#opendaylight-meeting Meeting

Meeting started by colindixon at 16:07:05 UTC (full logs).

Meeting summary

  1. picking up with APIC clustering (colindixon, 16:07:19)
  2. sharding (colindixon, 16:07:26)
    1. review from last time: (1) the core tree is broken into subtrees at "context roots", (2) subtrees under context roots are placed into shards, (3) shards are replicated 3 times with one 1 leader and 2 followers, (4) this layout is static and not adjusted except by modifying models—assumption is that failures are temporary nodes will come back (colindixon, 16:10:50)
    2. shard layout algorithm does its best to even out load among nodes (colindixon, 16:11:16)

  3. co-locating apps and data (colindixon, 16:11:52)
    1. again, review from last time: there is an attempt to locate a services compute close to its data (colindixon, 16:12:54)
    2. right now, trying not to dictate, but the best practice is that apps should shard their compute in the same manner that they shard their data (colindixon, 16:14:22)
    3. regardless of what happens, there is an actor/stub process co-located with each shard which proxies remote access if nothing else (colindixon, 16:17:35)
    4. ken watsen asks when happens when you write, does it get routed to right node (colindixon, 16:20:31)
    5. answer is yes, it's routed to the static leader and if they're down, then it goes to the next follower (colindixon, 16:22:47)

  4. pub/sub on top of the data store (colindixon, 16:25:37)
    1. icbts asks: interesting setup for lead/follower failover… so would apps follow a failover protocol similar to https://activemq.apache.org/failover-transport-reference.html? (colindixon, 16:27:07)
    2. colindixon responds: I think that it works by (1) going to the leader all of the time unless he's marked as down, (2) if he's marked is down, this is recorded and all subsequence reads/writes go to the next follower (who is temporarily the new leader) (colindixon, 16:27:27)
    3. w.r.t. to notifications, mike dvorkin points out that it's important to make notifications idempotent so that you can avoid certain issues, e.g., so that you can jump states in your state machine (colindixon, 16:28:20)

  5. shard structure (colindixon, 16:31:53)
    1. each shard has a "doer" that applies changes to to an in-memory cache (colindixon, 16:32:14)
    2. it also has a "persister" which pushes the in-memory cache into some persistent DB (colindixon, 16:32:34)
    3. a replicator pushes changes to replicas and stores what happens into the commit log (which is also persisted) (colindixon, 16:33:10)
    4. on the side, there are a set of "dictionaries" which act as DB indices to speed up access (colindixon, 16:34:24)
    5. http://hsqldb.org + JPA/JAT - fast in memory relational SLQ, then add transactional persistence if required.
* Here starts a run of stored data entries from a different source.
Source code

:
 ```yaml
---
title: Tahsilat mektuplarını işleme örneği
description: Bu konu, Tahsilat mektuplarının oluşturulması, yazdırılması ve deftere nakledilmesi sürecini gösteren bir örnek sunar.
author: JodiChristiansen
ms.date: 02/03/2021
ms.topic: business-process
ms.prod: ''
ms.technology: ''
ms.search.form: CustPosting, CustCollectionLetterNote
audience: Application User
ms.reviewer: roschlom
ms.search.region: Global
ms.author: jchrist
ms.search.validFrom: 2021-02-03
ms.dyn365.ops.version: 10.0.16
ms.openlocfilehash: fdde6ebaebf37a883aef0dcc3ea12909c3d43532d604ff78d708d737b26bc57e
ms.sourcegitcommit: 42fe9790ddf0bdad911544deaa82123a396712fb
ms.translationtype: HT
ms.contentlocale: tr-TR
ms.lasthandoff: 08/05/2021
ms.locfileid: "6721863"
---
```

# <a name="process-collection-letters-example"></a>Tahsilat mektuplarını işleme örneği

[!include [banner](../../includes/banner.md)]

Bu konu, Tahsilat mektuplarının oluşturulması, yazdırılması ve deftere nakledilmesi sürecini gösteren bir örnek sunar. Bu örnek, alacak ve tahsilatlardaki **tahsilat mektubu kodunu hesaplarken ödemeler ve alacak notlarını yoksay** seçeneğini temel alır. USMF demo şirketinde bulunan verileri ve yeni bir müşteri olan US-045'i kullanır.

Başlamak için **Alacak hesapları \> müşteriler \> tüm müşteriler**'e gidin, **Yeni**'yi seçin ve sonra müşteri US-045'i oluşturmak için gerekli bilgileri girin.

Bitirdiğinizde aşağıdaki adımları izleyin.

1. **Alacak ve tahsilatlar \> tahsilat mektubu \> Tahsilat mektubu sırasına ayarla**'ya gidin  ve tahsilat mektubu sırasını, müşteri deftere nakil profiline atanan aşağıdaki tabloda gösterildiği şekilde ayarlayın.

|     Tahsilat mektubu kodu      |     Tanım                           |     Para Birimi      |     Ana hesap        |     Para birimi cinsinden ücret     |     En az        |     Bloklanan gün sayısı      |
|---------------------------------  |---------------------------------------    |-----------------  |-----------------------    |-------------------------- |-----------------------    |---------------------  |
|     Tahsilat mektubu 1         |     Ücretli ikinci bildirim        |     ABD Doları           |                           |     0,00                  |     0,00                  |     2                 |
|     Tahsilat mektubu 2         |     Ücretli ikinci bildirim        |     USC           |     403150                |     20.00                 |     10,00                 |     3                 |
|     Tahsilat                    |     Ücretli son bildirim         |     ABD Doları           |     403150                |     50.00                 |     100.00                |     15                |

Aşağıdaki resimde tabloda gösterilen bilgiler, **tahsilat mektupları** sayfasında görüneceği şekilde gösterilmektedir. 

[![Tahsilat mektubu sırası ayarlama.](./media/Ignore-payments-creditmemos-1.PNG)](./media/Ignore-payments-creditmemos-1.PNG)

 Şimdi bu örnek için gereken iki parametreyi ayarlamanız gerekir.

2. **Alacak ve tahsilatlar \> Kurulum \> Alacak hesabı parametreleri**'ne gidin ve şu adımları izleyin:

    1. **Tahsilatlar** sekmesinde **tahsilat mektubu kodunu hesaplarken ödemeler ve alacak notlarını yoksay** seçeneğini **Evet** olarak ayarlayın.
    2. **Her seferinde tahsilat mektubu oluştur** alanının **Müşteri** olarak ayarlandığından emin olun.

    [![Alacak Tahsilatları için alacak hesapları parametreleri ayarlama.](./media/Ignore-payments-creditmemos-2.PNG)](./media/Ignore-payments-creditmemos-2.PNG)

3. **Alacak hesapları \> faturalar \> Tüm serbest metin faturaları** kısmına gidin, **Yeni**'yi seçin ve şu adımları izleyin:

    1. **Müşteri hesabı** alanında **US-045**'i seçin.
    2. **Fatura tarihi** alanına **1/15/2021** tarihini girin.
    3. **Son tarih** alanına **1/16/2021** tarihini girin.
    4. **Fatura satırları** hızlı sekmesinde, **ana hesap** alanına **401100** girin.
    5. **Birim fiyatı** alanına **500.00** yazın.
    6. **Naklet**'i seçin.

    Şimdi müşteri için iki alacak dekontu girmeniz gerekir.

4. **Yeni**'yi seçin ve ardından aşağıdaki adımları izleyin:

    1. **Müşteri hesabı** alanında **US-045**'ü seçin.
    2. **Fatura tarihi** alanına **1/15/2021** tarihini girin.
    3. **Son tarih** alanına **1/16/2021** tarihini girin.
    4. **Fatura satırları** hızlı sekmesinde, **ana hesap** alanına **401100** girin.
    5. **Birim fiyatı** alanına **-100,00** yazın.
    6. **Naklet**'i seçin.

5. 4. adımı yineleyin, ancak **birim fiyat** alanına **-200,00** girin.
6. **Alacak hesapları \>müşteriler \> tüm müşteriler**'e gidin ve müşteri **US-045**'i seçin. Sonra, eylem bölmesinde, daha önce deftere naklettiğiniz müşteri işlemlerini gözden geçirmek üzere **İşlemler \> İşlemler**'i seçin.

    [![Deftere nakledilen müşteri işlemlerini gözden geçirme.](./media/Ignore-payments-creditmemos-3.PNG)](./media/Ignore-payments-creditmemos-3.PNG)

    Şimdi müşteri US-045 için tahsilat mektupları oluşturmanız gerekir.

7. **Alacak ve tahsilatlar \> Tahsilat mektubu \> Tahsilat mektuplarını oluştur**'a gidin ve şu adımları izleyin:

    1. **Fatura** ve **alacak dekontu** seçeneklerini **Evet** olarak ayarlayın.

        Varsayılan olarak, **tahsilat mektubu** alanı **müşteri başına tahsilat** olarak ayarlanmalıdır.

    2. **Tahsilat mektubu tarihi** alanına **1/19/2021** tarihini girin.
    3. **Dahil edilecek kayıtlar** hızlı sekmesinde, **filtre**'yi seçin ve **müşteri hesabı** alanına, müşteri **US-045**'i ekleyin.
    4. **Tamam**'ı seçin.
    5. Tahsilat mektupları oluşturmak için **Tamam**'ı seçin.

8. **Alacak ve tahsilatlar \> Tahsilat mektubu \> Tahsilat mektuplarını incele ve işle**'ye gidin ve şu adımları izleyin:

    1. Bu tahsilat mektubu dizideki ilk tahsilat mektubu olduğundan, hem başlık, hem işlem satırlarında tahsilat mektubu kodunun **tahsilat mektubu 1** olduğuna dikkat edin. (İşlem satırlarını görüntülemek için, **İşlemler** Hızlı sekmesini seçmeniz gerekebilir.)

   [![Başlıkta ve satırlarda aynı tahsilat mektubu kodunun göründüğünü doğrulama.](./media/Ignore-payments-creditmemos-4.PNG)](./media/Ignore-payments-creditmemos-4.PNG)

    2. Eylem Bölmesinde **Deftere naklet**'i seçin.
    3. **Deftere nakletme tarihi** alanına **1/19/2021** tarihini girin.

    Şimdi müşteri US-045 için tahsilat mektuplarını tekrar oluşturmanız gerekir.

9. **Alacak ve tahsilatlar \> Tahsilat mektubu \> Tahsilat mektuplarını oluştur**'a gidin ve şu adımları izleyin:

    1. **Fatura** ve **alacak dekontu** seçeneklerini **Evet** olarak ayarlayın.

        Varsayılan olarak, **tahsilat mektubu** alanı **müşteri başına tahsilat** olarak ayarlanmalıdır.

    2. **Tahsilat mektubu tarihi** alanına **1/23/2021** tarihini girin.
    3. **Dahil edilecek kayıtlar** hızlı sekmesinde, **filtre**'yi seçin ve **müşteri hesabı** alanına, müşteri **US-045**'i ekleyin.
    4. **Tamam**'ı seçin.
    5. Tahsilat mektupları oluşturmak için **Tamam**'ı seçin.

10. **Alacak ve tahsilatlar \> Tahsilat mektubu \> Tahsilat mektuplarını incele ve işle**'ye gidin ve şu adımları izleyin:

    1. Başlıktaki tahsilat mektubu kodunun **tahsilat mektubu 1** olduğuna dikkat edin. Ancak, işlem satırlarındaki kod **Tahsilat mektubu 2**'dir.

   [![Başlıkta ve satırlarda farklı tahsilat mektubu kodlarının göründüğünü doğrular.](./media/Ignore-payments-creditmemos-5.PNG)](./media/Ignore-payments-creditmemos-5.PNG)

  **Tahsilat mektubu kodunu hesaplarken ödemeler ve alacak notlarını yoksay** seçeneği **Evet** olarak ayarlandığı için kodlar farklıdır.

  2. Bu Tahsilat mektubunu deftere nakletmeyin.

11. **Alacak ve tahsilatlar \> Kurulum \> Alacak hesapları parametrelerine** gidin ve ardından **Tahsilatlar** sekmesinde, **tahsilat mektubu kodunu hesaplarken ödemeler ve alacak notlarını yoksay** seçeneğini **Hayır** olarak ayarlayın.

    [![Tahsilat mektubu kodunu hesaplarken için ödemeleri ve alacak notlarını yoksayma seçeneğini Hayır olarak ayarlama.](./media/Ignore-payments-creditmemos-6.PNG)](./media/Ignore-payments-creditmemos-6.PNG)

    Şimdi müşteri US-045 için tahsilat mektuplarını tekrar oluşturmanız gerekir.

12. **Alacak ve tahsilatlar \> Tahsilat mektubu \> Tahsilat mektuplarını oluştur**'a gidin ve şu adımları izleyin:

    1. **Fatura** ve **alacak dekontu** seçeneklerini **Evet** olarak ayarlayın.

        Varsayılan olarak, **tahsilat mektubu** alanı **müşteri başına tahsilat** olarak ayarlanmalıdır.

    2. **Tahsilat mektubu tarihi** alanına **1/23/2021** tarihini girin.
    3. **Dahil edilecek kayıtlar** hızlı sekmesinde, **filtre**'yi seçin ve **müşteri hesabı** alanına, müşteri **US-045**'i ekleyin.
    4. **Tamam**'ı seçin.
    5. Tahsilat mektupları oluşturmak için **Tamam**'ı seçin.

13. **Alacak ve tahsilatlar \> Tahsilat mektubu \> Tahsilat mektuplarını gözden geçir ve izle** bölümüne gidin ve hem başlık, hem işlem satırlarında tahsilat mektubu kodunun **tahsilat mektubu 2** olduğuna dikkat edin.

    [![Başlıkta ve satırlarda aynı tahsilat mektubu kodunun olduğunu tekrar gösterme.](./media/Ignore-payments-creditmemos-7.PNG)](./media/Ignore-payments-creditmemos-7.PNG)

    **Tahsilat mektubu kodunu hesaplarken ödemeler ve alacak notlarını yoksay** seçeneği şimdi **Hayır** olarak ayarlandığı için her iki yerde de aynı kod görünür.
Reasonably easy to install on OSGi core. (icbts, 16:34:56)
    6. (there is a slide on how write transactions work in leaders and another on replication, which we skim over to review later in detail with Raghu and interested parties, possible at an MD-SAL offsite) (colindixon, 16:35:38)
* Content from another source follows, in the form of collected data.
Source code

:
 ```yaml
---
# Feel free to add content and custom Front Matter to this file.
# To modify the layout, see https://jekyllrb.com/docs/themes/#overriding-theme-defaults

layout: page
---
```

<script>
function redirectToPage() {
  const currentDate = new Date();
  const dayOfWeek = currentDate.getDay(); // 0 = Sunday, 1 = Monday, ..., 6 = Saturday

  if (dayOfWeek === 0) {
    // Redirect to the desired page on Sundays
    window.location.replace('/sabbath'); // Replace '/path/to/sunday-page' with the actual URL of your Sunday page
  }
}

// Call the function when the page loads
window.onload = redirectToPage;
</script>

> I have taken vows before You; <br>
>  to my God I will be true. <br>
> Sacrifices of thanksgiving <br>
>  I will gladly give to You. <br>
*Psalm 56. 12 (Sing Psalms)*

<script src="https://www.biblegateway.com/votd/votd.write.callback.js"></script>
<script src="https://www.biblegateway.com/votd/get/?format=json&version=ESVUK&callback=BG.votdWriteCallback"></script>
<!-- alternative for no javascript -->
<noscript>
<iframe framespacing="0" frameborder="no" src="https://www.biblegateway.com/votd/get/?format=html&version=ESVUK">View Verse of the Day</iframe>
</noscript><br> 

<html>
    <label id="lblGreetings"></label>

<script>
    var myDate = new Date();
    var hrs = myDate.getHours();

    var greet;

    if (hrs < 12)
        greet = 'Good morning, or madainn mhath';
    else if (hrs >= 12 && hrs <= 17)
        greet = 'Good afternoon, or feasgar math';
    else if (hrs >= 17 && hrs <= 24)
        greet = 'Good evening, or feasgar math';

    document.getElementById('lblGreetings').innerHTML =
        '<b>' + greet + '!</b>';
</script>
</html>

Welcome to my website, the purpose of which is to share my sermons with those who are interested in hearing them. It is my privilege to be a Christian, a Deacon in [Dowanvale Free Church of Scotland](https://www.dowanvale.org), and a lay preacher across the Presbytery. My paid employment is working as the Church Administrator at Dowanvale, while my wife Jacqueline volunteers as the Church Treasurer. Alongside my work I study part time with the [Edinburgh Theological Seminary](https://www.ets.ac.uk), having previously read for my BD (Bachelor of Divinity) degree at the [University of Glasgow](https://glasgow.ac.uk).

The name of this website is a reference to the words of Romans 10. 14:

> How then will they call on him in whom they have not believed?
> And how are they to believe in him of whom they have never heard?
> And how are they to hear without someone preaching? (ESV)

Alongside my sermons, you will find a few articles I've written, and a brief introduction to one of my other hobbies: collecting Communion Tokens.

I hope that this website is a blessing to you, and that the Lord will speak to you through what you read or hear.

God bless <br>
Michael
  6. comparison to other DBs (colindixon, 16:35:45)
    1. key differences seem to be (1) it works with trees and (2) try to be simple and static so that people don't have to be replicated DB admins (colindixon, 16:37:40)
    2. the part about trees relies on the fact that a whole subtree always falls within a shard, so there's low overhead to transactions, subscriptions, etc. at this subtree level (colindixon, 16:39:08)
    3. no locking because there is only one writer for a shard, and you just serialize the writes (colindixon, 16:42:31)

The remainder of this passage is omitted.